Tu però ci porti dall'altra parte, rendendoci partecipi del suo disagio e del peggiorare del suo disturbo.
Non dai però tutte le risposte alle domande che ci si pone: la sua ragazza, per esempio, chi è? Una che ha ucciso e si è tenuto in casa (da lì l'odore di putrefazione)? E' davvero la sua ragazza ed è impazzita con lui? O ha cercato di assecondarlo nella speranza che rinsavisse da solo? Oppure era pazza di suo e lo ha seguito?

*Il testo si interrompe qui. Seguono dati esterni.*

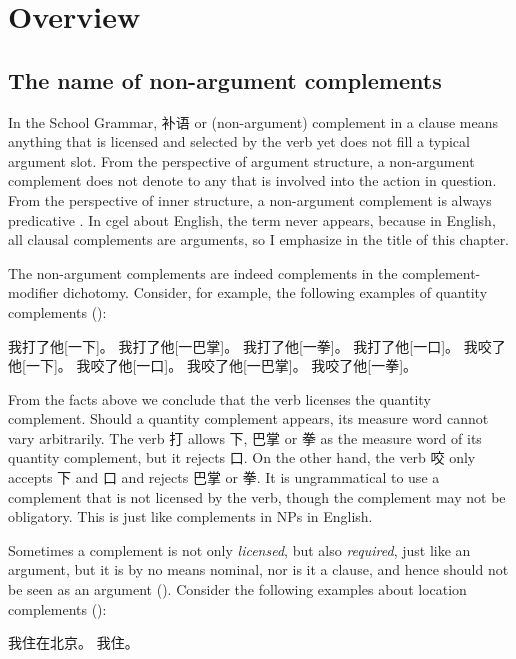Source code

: \documentclass[../main.tex]{subfiles}
\begin{document}

\section{Overview}

\subsection{The name of non-argument complements}\label{sec:complement-name}

In the School Grammar, 补语 or (non-argument) complement in a clause means anything 
that is licensed and selected by the verb 
yet does not fill a typical argument slot. 
From the perspective of argument structure, a non-argument complement does not denote to 
any  that is involved into the action in question.
From the perspective of inner structure, a non-argument complement is always predicative 
\citep[]{zhudexigrammar}. %
In \ac{cgel} about English, the term  never appears,
because in English, all clausal complements are arguments, 
so I emphasize  in the title of this chapter. 

The non-argument complements are indeed complements in the complement-modifier dichotomy. 
Consider, for example, the following examples 
of quantity complements ():
\begin{exe}
    \ex \begin{xlist}
        \ex 我打了他[一下]。
        \ex 我打了他[一巴掌]。
        \ex 我打了他[一拳]。
        \ex *我打了他[一口]。
        \ex 我咬了他[一下]。
        \ex 我咬了他[一口]。
        \ex *我咬了他[一巴掌]。
        \ex *我咬了他[一拳]。
    \end{xlist}
\end{exe}
From the facts above we conclude that the verb licenses the quantity complement. 
Should a quantity complement appears, its measure word cannot vary arbitrarily. 
The verb 打 allows 下, 巴掌 or 拳 as the measure word of its quantity complement, but it rejects 口. 
On the other hand, the verb 咬 only accepts 下 and 口 and rejects 巴掌 or 拳.
It is ungrammatical to use a complement that is not licensed by the verb, 
though the complement may not be obligatory. 
This is just like complements in NPs in English.

Sometimes a complement is not only \emph{licensed}, but also \emph{required}, just like an argument,
but it is by no means nominal, nor is it a clause, 
and hence should not be seen as an argument (). 
Consider the following examples about location complements ():
\begin{exe}
    \ex \begin{xlist}
        \ex 我住在北京。
        \ex *我住。
    \end{xlist}
\end{exe}
\end{document}
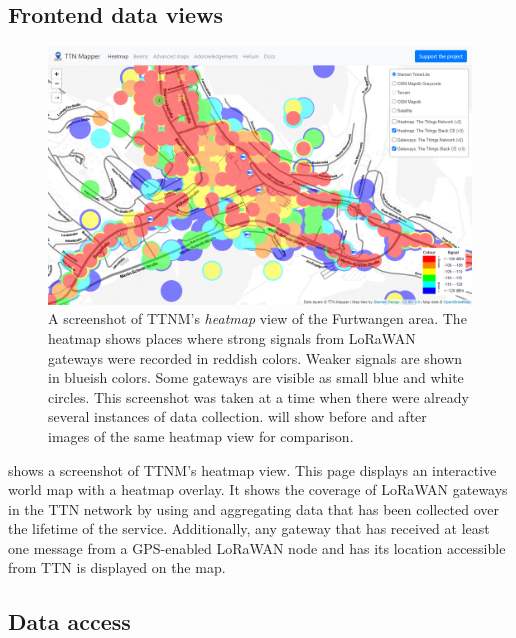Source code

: \subsection{Frontend data views}

\begin{figure}[htbp]
    \centering
    \includegraphics[width=1\textwidth]{pictures/ttn-mapper/heatmap_with_gateways.png}
    \caption{
        A screenshot of \ac{TTNM}'s \emph{heatmap} view of the Furtwangen area.
        The heatmap shows places where strong signals from \ac{LoRaWAN} gateways were recorded in reddish colors.
        Weaker signals are shown in blueish colors.
        Some gateways are visible as small blue and white circles.
        This screenshot was taken at a time when there were already several instances of data collection.
         will show before and after images of the same heatmap view for comparison.~\protect\cite{ttn_mapper_ttn_2023}
    }\label{pic:ttn-mapper-heatmap-with-gateways}
\end{figure}

 shows a screenshot of \acl{TTNM}'s heatmap view.
This page displays an interactive world map with a heatmap overlay.
It shows the coverage of \ac{LoRaWAN} gateways in the \ac{TTN} network by using and aggregating data that has been collected over the lifetime of the service.
Additionally, any gateway that has received at least one message from a \ac{GPS}-enabled \ac{LoRaWAN} node and has its location accessible from \ac{TTN} is displayed on the map.

\subsection{Data access}

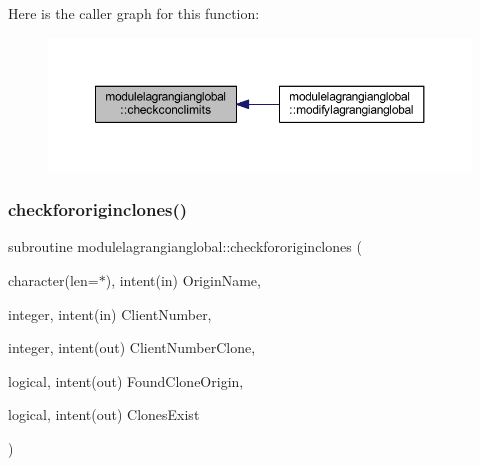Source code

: Here is the caller graph for this function\+:\nopagebreak
\begin{figure}[H]
\begin{center}
\leavevmode
\includegraphics[width=350pt]{namespacemodulelagrangianglobal_a787d28742cbd84ad7a607a488de397e2_icgraph}
\end{center}
\end{figure}
\mbox{\label{namespacemodulelagrangianglobal_a3ffd33996e7947926b76916d8e614ab8}} 
\subsubsection{\texorpdfstring{checkfororiginclones()}{checkfororiginclones()}}
{\footnotesize\ttfamily subroutine modulelagrangianglobal\+::checkfororiginclones (\begin{DoxyParamCaption}\item[{character(len=$\ast$), intent(in)}]{Origin\+Name,  }\item[{integer, intent(in)}]{Client\+Number,  }\item[{integer, intent(out)}]{Client\+Number\+Clone,  }\item[{logical, intent(out)}]{Found\+Clone\+Origin,  }\item[{logical, intent(out)}]{Clones\+Exist }\end{DoxyParamCaption})\hspace{0.3cm}{\ttfamily [private]}}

Ma resta l'interrogativo più inquietante, quello che viene aperto dal paragrafo introduttivo con la telefonata del dottore: e se avesse ragione?
Se davvero lui, e tutti quelli che come lui vedono cospirazioni ed alieni ovunque avessero ragione? Se i malati siamo noi che non vogliamo vedere?
Spero che stanotte le muffe sul soffitto di camera mia mi rispondano. Almeno tutto quel bisbigliare e sibilare che fanno servirà a qualcosa.

Probabilmente conoscerai la serie tv "X-Files", che è tutta basata su sospetti, ambiguità e complotti. Ecco, leggere questa storia mi ha ricordato in parte l'atmosfera della serie: dove c'è un polo razionale (Scully) che cerca di controbilanciare quello irrazionale (Mulder).
Ecco la tua storia, sebbene originalissima rispetto agli standard della serie, mi ha colpito molto proprio perché riesce nonostante l'ambiguità a restare perfettamente in equilibrio tra questi due poli.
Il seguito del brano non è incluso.